▸ HOW TO COMPLETE THIS TASK
All that is needed is an exact copy of the lines from the beginning of the data below through the line containing "- [.] Caching", minus the pictures.

- - -

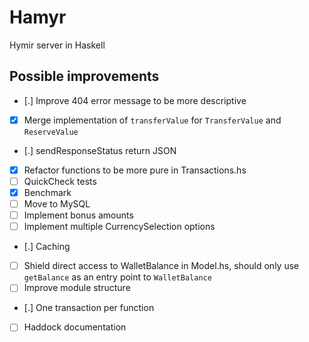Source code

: Hamyr
=====

Hymir server in Haskell

Possible improvements
---------------------
 - [.] Improve 404 error message to be more descriptive
 - [x] Merge implementation of `transferValue` for `TransferValue` and `ReserveValue`
 - [.] sendResponseStatus return JSON
 - [x] Refactor functions to be more pure in Transactions.hs
 - [ ] QuickCheck tests
 - [x] Benchmark
 - [ ] Move to MySQL
 - [ ] Implement bonus amounts
 - [ ] Implement multiple CurrencySelection options
 - [.] Caching
 - [ ] Shield direct access to WalletBalance in Model.hs, should only use
       `getBalance` as an entry point to `WalletBalance`
 - [ ] Improve module structure
 - [.] One transaction per function
 - [ ] Haddock documentation
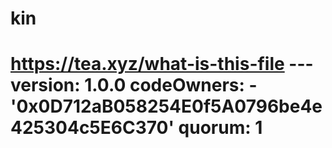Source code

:# kin
# https://tea.xyz/what-is-this-file --- version: 1.0.0 codeOwners:   - '0x0D712aB058254E0f5A0796be4e425304c5E6C370' quorum: 1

- - -

▸ RESPONSE AREA
Source code

: Hamyr
=====

Hymir server in Haskell

Possible improvements
---------------------
 - [.] Improve 404 error message to be more descriptive
 - [x] Merge implementation of `transferValue` for `TransferValue` and `ReserveValue`
 - [.] sendResponseStatus return JSON
 - [x] Refactor functions to be more pure in Transactions.hs
 - [ ] QuickCheck tests
 - [x] Benchmark
 - [ ] Move to MySQL
 - [ ] Implement bonus amounts
 - [ ] Implement multiple CurrencySelection options
 - [.] Caching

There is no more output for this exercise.